AVAILABLE RECORDS:
============
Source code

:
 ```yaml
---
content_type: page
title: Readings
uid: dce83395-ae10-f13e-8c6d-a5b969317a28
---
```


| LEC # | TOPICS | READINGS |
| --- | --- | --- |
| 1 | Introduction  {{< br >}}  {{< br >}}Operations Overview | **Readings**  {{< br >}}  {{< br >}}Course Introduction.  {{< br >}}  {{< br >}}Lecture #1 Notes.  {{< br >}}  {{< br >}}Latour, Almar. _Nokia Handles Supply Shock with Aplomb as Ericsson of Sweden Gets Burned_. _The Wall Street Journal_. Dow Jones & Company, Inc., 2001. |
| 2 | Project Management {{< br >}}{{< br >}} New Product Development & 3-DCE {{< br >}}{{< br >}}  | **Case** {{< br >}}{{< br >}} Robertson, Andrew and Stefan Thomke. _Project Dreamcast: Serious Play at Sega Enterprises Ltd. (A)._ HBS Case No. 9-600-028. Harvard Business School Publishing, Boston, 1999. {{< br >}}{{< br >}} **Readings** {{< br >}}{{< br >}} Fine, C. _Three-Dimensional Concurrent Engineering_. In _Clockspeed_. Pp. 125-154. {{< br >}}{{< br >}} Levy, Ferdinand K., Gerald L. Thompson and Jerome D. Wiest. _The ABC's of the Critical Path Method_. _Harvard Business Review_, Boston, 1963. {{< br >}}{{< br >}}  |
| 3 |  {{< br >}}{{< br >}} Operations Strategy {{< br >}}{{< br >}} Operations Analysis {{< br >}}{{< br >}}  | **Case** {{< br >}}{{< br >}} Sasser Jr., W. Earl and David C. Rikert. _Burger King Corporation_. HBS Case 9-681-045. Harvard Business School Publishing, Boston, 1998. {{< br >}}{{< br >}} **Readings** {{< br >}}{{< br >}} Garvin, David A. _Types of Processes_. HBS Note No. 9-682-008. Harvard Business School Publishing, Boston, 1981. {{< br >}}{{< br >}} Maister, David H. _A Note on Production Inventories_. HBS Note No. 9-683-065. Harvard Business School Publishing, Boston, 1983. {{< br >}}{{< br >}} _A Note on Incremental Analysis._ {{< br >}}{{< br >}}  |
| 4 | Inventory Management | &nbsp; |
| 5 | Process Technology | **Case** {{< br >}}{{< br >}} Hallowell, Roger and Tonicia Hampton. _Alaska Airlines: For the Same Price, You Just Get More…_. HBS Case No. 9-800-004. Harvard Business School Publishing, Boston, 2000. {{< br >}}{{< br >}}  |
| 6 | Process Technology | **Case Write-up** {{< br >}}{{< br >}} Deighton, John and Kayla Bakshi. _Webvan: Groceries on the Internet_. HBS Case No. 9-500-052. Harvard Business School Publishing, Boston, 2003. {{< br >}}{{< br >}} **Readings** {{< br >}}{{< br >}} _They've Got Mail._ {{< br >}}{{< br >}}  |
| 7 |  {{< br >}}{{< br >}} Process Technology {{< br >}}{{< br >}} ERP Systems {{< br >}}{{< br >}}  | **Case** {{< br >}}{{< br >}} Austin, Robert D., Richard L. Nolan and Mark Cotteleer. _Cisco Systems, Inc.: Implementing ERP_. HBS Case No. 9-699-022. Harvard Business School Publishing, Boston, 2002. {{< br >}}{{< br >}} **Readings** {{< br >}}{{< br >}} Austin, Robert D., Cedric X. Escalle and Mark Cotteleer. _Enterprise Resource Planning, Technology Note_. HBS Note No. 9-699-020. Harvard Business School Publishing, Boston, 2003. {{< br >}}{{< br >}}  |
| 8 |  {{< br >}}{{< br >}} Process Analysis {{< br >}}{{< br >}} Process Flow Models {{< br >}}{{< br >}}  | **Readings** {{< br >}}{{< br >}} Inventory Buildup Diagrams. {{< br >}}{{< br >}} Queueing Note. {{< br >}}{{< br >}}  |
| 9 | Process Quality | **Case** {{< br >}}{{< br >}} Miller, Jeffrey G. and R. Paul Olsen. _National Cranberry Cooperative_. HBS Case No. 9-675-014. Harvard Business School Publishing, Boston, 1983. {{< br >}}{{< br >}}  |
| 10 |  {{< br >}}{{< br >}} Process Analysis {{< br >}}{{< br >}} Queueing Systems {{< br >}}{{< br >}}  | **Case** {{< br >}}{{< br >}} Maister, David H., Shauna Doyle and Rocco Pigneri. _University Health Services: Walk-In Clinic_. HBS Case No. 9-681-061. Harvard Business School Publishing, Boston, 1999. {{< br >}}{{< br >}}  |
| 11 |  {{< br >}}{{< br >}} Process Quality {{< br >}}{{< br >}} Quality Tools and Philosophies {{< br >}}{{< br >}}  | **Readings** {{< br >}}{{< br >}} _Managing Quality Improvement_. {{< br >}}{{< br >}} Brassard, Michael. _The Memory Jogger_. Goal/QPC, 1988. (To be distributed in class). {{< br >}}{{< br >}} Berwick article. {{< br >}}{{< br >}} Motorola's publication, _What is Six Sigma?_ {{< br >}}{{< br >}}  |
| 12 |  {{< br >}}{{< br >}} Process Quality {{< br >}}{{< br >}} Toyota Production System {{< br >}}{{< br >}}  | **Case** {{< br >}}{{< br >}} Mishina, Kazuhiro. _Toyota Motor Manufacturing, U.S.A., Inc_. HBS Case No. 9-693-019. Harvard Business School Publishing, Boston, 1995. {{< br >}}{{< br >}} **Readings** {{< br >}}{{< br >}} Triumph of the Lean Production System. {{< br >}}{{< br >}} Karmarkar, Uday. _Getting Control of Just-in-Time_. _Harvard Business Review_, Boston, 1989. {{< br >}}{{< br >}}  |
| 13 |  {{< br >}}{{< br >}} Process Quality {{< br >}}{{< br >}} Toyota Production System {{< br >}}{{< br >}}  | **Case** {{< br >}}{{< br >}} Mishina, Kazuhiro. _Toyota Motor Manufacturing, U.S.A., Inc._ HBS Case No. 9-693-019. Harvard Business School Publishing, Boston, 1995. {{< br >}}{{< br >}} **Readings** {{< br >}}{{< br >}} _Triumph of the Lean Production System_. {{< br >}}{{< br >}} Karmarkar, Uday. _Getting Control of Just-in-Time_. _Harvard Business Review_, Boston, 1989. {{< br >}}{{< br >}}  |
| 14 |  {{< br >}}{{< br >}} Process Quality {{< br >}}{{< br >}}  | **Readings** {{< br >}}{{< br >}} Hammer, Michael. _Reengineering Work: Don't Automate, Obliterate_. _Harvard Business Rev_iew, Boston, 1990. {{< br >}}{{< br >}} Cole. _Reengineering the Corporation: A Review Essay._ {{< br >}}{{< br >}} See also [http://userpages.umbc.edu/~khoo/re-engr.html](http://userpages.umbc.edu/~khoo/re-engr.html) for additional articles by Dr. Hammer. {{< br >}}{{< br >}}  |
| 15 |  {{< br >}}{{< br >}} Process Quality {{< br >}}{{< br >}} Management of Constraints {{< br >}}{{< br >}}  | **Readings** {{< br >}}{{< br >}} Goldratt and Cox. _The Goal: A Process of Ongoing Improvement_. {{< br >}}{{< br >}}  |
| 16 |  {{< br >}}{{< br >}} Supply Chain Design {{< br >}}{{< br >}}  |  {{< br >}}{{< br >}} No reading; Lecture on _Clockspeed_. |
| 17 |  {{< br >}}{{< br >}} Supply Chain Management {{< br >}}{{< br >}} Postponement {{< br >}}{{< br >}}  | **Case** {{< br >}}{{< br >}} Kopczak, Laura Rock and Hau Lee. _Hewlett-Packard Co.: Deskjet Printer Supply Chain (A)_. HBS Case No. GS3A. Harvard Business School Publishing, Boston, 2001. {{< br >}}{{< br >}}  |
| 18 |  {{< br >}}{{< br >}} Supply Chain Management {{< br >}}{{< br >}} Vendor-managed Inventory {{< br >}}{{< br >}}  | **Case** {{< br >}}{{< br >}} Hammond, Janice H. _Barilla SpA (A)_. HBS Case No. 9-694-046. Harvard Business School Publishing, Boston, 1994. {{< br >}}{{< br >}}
============
ASSIGNED TASK:
Give the lines exactly as they stand, from the line with "Management of Constraints" through the end of the material.

RESULT:
| 15 |  {{< br >}}{{< br >}} Process Quality {{< br >}}{{< br >}} Management of Constraints {{< br >}}{{< br >}}  | **Readings** {{< br >}}{{< br >}} Goldratt and Cox. _The Goal: A Process of Ongoing Improvement_. {{< br >}}{{< br >}}  |
| 16 |  {{< br >}}{{< br >}} Supply Chain Design {{< br >}}{{< br >}}  |  {{< br >}}{{< br >}} No reading; Lecture on _Clockspeed_. |
| 17 |  {{< br >}}{{< br >}} Supply Chain Management {{< br >}}{{< br >}} Postponement {{< br >}}{{< br >}}  | **Case** {{< br >}}{{< br >}} Kopczak, Laura Rock and Hau Lee. _Hewlett-Packard Co.: Deskjet Printer Supply Chain (A)_. HBS Case No. GS3A. Harvard Business School Publishing, Boston, 2001. {{< br >}}{{< br >}}  |
| 18 |  {{< br >}}{{< br >}} Supply Chain Management {{< br >}}{{< br >}} Vendor-managed Inventory {{< br >}}{{< br >}}  | **Case** {{< br >}}{{< br >}} Hammond, Janice H. _Barilla SpA (A)_. HBS Case No. 9-694-046. Harvard Business School Publishing, Boston, 1994. {{< br >}}{{< br >}}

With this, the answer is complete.